SACK, Circuit Judge,
concurring.
I concur in the judgment and agree with very nearly all of the panel opinion. I nonetheless offer a few words relating to our certification of questions to the New York Court of Appeals.
We have said that when addressing a question of New York law regarding which the New York Court of Appeals has not authoritatively spoken, “we must either (1) predict how the New York Court of Appeals would resolve the state law question, or, if state law is so uncertain that we can make no reasonable prediction, (2) certify the question to the New York Court of Appeals for a definitive resolution,” DiBella v. Hopkins, 403 F.3d 102, 111 (2d Cir.2005) (citing Blue Cross & Blue Shield of New Jersey, Inc. v. Philip Morris USA Inc., 344 F.3d 211, 220-21 (2d Cir.2003)). I doubt, in light of Judge Calabresi’s careful exposition of the law, that “we can make no reasonable prediction” as to what the New York Court of Appeals would hold with respect to the issue that we certify regarding whether New Jersey or New York law applies to the question of whether Stichting’s assignment of claims is valid.
But according to the text of Rule 0.27, which governs this process, we “may certify to the highest court of a state an unsettled and significant question of state law that will control the outcome of a case pending before this Court,” 2d Cir.
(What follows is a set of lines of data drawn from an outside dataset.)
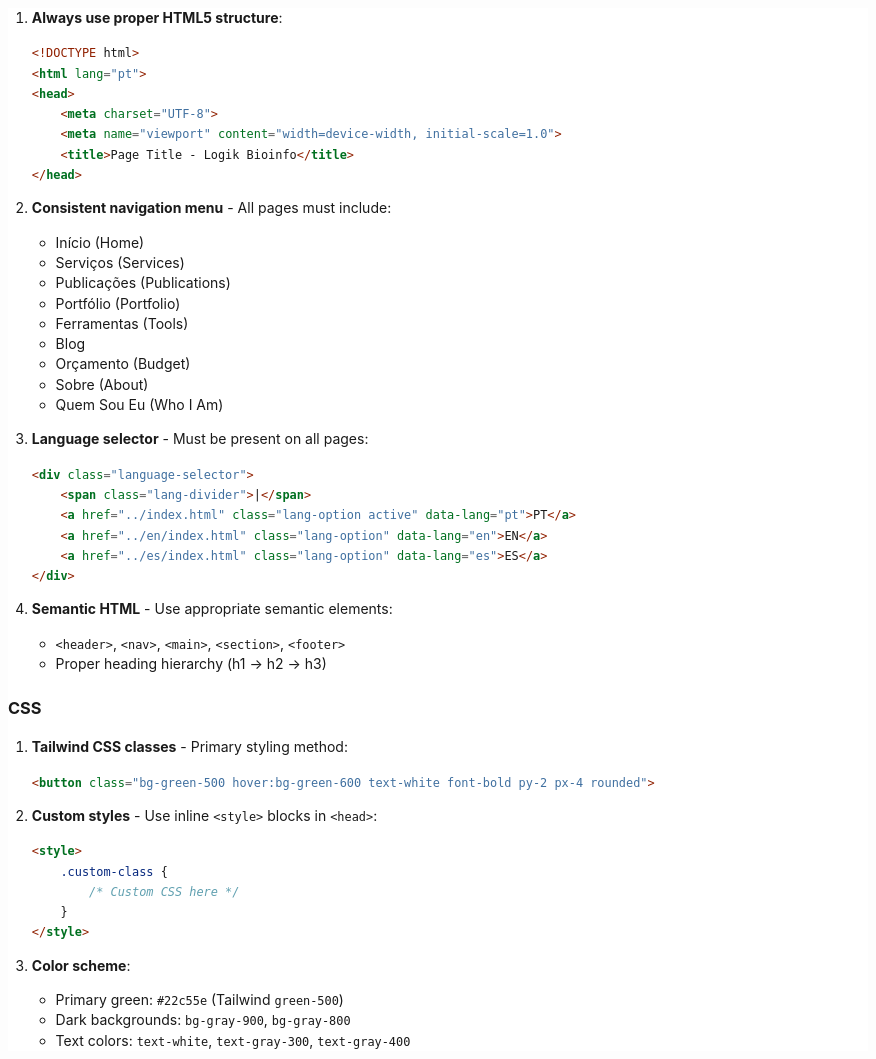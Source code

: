 1. **Always use proper HTML5 structure**:
   ```html
   <!DOCTYPE html>
   <html lang="pt">
   <head>
       <meta charset="UTF-8">
       <meta name="viewport" content="width=device-width, initial-scale=1.0">
       <title>Page Title - Logik Bioinfo</title>
   </head>
   ```

2. **Consistent navigation menu** - All pages must include:
   - Início (Home)
   - Serviços (Services)
   - Publicações (Publications)
   - Portfólio (Portfolio)
   - Ferramentas (Tools)
   - Blog
   - Orçamento (Budget)
   - Sobre (About)
   - Quem Sou Eu (Who I Am)

3. **Language selector** - Must be present on all pages:
   ```html
   <div class="language-selector">
       <span class="lang-divider">|</span>
       <a href="../index.html" class="lang-option active" data-lang="pt">PT</a>
       <a href="../en/index.html" class="lang-option" data-lang="en">EN</a>
       <a href="../es/index.html" class="lang-option" data-lang="es">ES</a>
   </div>
   ```

4. **Semantic HTML** - Use appropriate semantic elements:
   - `<header>`, `<nav>`, `<main>`, `<section>`, `<footer>`
   - Proper heading hierarchy (h1 → h2 → h3)

### CSS

1. **Tailwind CSS classes** - Primary styling method:
   ```html
   <button class="bg-green-500 hover:bg-green-600 text-white font-bold py-2 px-4 rounded">
   ```

2. **Custom styles** - Use inline `<style>` blocks in `<head>`:
   ```html
   <style>
       .custom-class {
           /* Custom CSS here */
       }
   </style>
   ```

3. **Color scheme**:
   - Primary green: `#22c55e` (Tailwind `green-500`)
   - Dark backgrounds: `bg-gray-900`, `bg-gray-800`
   - Text colors: `text-white`, `text-gray-300`, `text-gray-400`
R. 0.27 (emphasis added); see also Blue Cross & Blue Shield of New Jersey, 344 F.3d at 220-21; Prats v. Port Auth. of New York & New Jersey, 315 F.3d 146, 150-51 (2d Cir.2002). Thus our rule tells us when we “may,” not “must,” certify; it refers to a controlling “unsettled and significant question of state law,” not to our ability to make a reasonable prediction as to what the law is. It seems to me that the rule *59thus gives us relatively broad discretion as to when to certify, and that there are things other than our ability to predict New York law that can inform our decision as to whether or not to do so.
In the case before us, given the available New York case law on the subject, the nature of the dispute, its now tortuous history, the additional expense to the parties in time, effort, and money should the New York Court of Appeals accept certification, and my view of the relative significance, beyond this litigation, of the legal questions we are called upon to decide, I have serious doubts as to whether we should certify the questions we do to the Court of Appeals. Affirmance of the judgment of the district court for substantially the reasons upon which it relied in dismissing the action may be the wiser course. But in the end it does seem to me to be a matter of discretion, and, although I recognize that my colleagues likely have different views than do I as to the proper basis for exercising that discretion, I am content to defer to their judgment here.